> _Your assignment_: Beginning with the line that contains "# Progress report" in the material below, print each line exactly until the line that contains "in [this notebook](/notebooks/data_curation_cont.ipynb)." has been printed, then stop.

> _Provided material_:
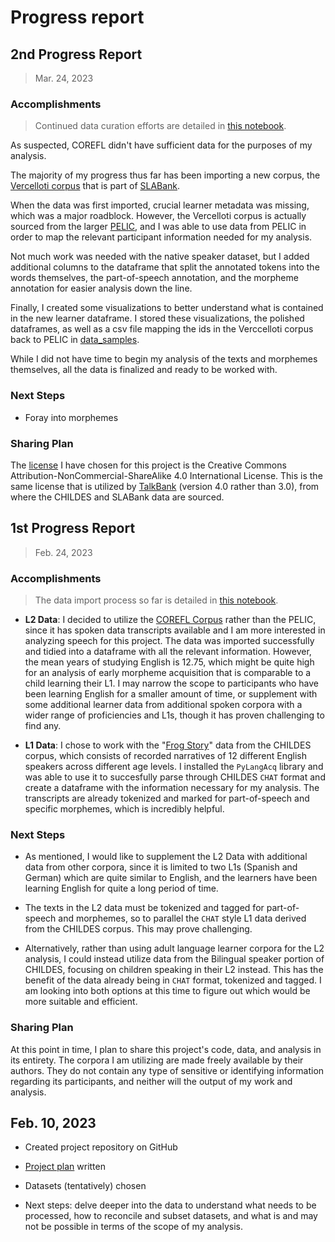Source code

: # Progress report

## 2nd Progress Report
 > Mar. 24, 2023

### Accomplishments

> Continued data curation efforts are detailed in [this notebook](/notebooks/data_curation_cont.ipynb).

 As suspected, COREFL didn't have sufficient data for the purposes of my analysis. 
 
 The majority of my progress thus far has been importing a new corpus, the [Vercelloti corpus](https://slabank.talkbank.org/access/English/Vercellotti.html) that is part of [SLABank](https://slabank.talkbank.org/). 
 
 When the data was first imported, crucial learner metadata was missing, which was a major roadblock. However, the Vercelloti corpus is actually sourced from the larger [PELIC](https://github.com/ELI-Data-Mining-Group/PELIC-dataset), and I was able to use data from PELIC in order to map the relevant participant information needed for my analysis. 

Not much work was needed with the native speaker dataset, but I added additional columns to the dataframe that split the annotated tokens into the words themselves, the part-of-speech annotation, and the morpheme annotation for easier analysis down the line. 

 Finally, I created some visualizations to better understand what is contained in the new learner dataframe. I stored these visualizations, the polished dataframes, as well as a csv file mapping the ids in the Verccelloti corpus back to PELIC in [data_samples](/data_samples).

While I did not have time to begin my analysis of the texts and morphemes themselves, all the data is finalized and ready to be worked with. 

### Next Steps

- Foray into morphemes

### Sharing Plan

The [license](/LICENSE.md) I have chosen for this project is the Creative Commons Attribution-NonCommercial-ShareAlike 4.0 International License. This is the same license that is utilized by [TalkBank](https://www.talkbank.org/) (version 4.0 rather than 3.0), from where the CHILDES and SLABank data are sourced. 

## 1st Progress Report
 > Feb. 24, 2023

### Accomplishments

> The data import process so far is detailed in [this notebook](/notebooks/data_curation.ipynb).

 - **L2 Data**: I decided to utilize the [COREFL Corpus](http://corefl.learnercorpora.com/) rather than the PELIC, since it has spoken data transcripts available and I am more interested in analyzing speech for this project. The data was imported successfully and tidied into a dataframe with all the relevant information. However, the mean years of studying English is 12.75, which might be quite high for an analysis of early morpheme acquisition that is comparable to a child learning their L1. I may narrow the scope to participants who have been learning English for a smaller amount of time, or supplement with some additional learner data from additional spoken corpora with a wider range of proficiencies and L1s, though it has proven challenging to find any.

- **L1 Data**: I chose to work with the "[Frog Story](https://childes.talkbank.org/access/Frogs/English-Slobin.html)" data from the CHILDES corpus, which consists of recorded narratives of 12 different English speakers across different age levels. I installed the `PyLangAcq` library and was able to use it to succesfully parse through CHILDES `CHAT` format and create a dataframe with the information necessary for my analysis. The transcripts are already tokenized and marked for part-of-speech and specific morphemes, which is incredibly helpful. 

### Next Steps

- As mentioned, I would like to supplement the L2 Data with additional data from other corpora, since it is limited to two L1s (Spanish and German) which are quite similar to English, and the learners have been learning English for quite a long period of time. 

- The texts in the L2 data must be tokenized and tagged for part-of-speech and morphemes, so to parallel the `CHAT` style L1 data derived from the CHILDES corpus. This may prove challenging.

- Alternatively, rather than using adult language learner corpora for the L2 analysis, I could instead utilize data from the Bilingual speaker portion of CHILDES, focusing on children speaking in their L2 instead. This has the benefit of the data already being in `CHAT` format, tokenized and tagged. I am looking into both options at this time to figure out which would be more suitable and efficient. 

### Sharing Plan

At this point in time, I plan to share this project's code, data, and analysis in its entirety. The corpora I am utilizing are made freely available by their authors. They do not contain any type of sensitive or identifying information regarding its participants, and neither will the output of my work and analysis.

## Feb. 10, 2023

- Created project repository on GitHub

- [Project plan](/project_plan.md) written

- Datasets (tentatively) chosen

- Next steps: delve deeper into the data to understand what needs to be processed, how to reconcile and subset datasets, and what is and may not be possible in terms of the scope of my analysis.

...

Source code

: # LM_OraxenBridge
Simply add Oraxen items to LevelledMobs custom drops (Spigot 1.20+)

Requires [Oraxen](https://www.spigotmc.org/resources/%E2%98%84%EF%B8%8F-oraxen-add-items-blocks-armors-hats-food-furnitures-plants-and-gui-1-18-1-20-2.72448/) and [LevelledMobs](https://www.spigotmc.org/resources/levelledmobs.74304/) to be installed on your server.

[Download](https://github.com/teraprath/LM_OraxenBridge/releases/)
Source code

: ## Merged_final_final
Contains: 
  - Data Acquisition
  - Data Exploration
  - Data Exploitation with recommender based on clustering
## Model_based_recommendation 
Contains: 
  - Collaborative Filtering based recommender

==

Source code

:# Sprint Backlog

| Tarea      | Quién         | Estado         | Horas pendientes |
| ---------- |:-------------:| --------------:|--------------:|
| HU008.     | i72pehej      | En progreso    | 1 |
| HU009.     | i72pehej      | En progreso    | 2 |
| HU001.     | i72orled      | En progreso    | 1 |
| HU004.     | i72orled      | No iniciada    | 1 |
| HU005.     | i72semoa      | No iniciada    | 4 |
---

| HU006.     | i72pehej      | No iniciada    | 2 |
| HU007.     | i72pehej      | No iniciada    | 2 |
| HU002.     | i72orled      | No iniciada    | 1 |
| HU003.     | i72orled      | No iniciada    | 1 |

> _Exercise solution_:
: # Progress report

## 2nd Progress Report
 > Mar. 24, 2023

### Accomplishments

> Continued data curation efforts are detailed in [this notebook](/notebooks/data_curation_cont.ipynb).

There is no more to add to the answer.